Par Mathieu Pigeon, sous la supervision de Dominique Marquis, directrice de stage, Université du Québec à Montréal


Les relations Québec-Canada

De la Conquête britannique, en 1760, à la Fédération canadienne de 1867, la place des Canadiens français a souvent été au centre du débat politique. L'Acte de l'Amérique du Nord britannique (AANB) de 1867 fait du Québec la seule province à majorité francophone de l'État canadien et définit le partage des pouvoirs entre le gouvernement fédéral et les gouvernements provinciaux. Jusqu'à la Révolution tranquille, le partage des pouvoirs décrit dans l'AANB servira de référence aux revendications autonomistes des nationalistes canadiens-français. Au tournant du 20e siècle, se développe l'idée que la fédération canadienne est le produit d'un pacte entre les deux peuples fondateurs, ce qui donnerait certains droits au Québec. Cette conception du Canada devient celle de nombreux Canadiens français, bien que cette idée de « pacte » ne figure pas dans l'AANB.


L'époque duplessiste

Maurice Duplessis (1890-1959) gouverne le Québec sans interruption de 1944 à 1959. À cette époque, les relations entre le Québec et le gouvernement fédéral sont plus que jamais teintées d'un désir de défendre l'autonomie du Québec. Les premiers ministres canadiens Louis Saint-Laurent (1882-1973) et John Diefenbaker (1895-1979) élaborent une nouvelle politique d'unité nationale en s'engageant dans la voie de l'État-providence et dans la promotion de la culture canadienne. Afin de réaliser ces objectifs, le gouvernement fédéral demande aux provinces de lui céder définitivement certains pouvoirs, en particulier celui de lever des impôts, qui avait été temporairement abandonné par les provinces pendant la Seconde Guerre mondiale. Au cours des années 1950, de nombreux programmes sociaux, comme l'assurance-chômage, l'assurance-hospitalisation et un régime universel de pensions de vieillesse, sont instaurés par le fédéral. Certaines provinces, notamment le Québec et l'Ontario, s'opposent à cette intrusion du fédéral dans leurs champs de compétence au nom de l'autonomie provinciale. La politique autonomiste de Duplessis produira quelques avancées pour le Québec, notamment lorsqu'il réussit à lever un impôt provincial en 1954.

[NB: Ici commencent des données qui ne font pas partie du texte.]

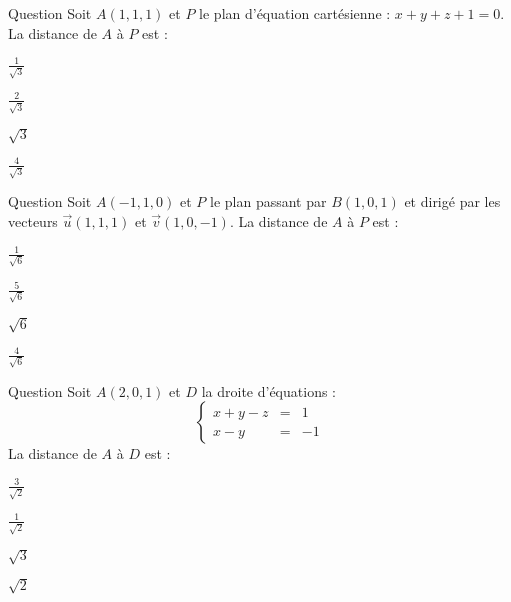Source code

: \begin{multi}[multiple,feedback=
{Si \(P\) est d'équation  \(ax+by+cz+d=0\) et \(A(x_0,y_0,z_0)\), la distance de \(A\) à \(P\) est donnée par : \(\frac{|ax_0+by_0+cz_0+d|}{\sqrt{a^2+b^2+c^2}}\).
}]{Question}
Soit \(A(1,1,1)\) et \(P\) le plan d'équation cartésienne : \(x+y+z+1=0\). La distance de \(A\) à \(P\) est :

    \item \(\frac{1}{\sqrt 3}\)
    \item \(\frac{2}{\sqrt 3}\)
    \item \(\sqrt 3\)
    \item* \(\frac{4}{\sqrt 3}\)
\end{multi}


\begin{multi}[multiple,feedback=
{Si \(P\) passe par un point \(B\) et est dirigé par des vecteurs \(\vec{u}\) et \(\vec{v}\) et \(A\) un point, la distance de \(A\) à \(P\) est donnée par : \(\frac{ \vert \det (\overrightarrow{BA}, \vec{u},\vec{v})\vert}{\Vert \vec{u} \wedge \vec{v}\Vert}\).
}]{Question}
Soit \(A(-1,1,0)\) et \(P\) le plan passant par \(B(1,0,1)\) et dirigé par les vecteurs \(\vec{u}(1,1,1)\) et \(\vec{v}(1,0,-1)\). La distance de \(A\) à \(P\) est :

    \item \(\frac{1}{\sqrt 6}\)
    \item* \(\frac{5}{\sqrt 6}\)
    \item \(\sqrt 6\)
    \item \(\frac{4}{\sqrt 6}\)
\end{multi}


\begin{multi}[multiple,feedback=
{Si \(D\) est une droite qui passe par un point \(B\) et dirigée par un vecteur \(\vec{u}\)  et \(A\) un point, la distance de \(A\) à \(D\) est donnée par : \(\frac{ \Vert \overrightarrow{BA} \wedge \vec{u} \Vert}{\Vert \vec{u}  \Vert}\).
}]{Question}
Soit \(A(2,0,1)\) et \(D\) la droite d'équations :
\[\left\{\begin{array}{ccl}x+y-z&=&1\\x-y&=&-1 \end{array}\right.\]
La distance de \(A\) à \(D\) est :

    \item* \(\frac{3}{\sqrt 2}\)
    \item \(\frac{1}{\sqrt 2}\)
    \item \(\sqrt 3\)
    \item \(\sqrt 2\)
\end{multi}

Un fédéralisme d'ouverture

Avec l'avènement de la Révolution tranquille et l'arrivée au pouvoir, en 1960, d'un gouvernement libéral, la bataille pour l'autonomie du Québec prend un autre sens. Les demandes du Québec reflètent de nouveaux besoins, fondés sur la volonté d'élargir les pouvoirs et de moderniser l'État. Le Québec doit rattraper le retard économique et social qu'il a pris sous Duplessis et le gouvernement fédéral libéral de Lester B. Pearson (1897-1972) est prêt à l'aider afin qu'il s'engage dans la voie de la modernité. Pearson pratique un fédéralisme d'ouverture face aux revendications provinciales. En 1963, il met sur pied la Commission royale d'enquête sur le bilinguisme et le biculturalisme, présidée par André Laurendeau et Davidson Dunton, afin de connaître la situation des deux peuples fondateurs. La commission Laurendeau-Dunton, dont le rapport préliminaire est publié en 1965, souligne le caractère distinct du Québec et fait la promotion d'un fédéralisme d'ouverture, dans lequel le Québec occuperait une place particulière.

À la demande du Québec, Pearson met en place des programmes à frais partagés et, en 1964, il accorde aux provinces un droit de retrait des programmes fédéraux avec compensation, afin qu'elles élaborent leurs propres programmes. Le Québec profite de ces ententes et, au milieu des années 1960, tout semble indiquer que le type de fédéralisme préconisé par Pearson est en mesure de combler les aspirations du Québec sans que la constitution soit modifiée.


Trudeau et la ligne dure

L'arrivée de Pierre Elliott Trudeau (1919-2000) à la tête du gouvernement fédéral, en 1968, met un terme au fédéralisme d'ouverture. Trudeau rejette les conclusions de la commission Laurendeau-Dunton : selon lui, accorder un statut particulier au Québec donnerait des munitions aux séparatistes et entraînerait inévitablement l'indépendance du Québec. De plus, l'asymétrie créée par l'établissement de différences entre les provinces pourrait nuire à l'unité canadienne. Trudeau ne croit pas à l'existence de droits collectifs, mais seulement de droits individuels. Pour lui, le Québec est donc une province comme les autres. Il tente de prouver aux Québécois que leur place est à l'intérieur du Canada en leur permettant de jouer un plus grand rôle dans l'appareil gouvernemental et en adoptant, en 1969, la Loi sur les langues officielles, qui fait du français l'une deux langues officielles du Canada. C'est à cette conception du Canada que se heurtera le Québec lors de ses tentatives de redéfinir ses pouvoirs.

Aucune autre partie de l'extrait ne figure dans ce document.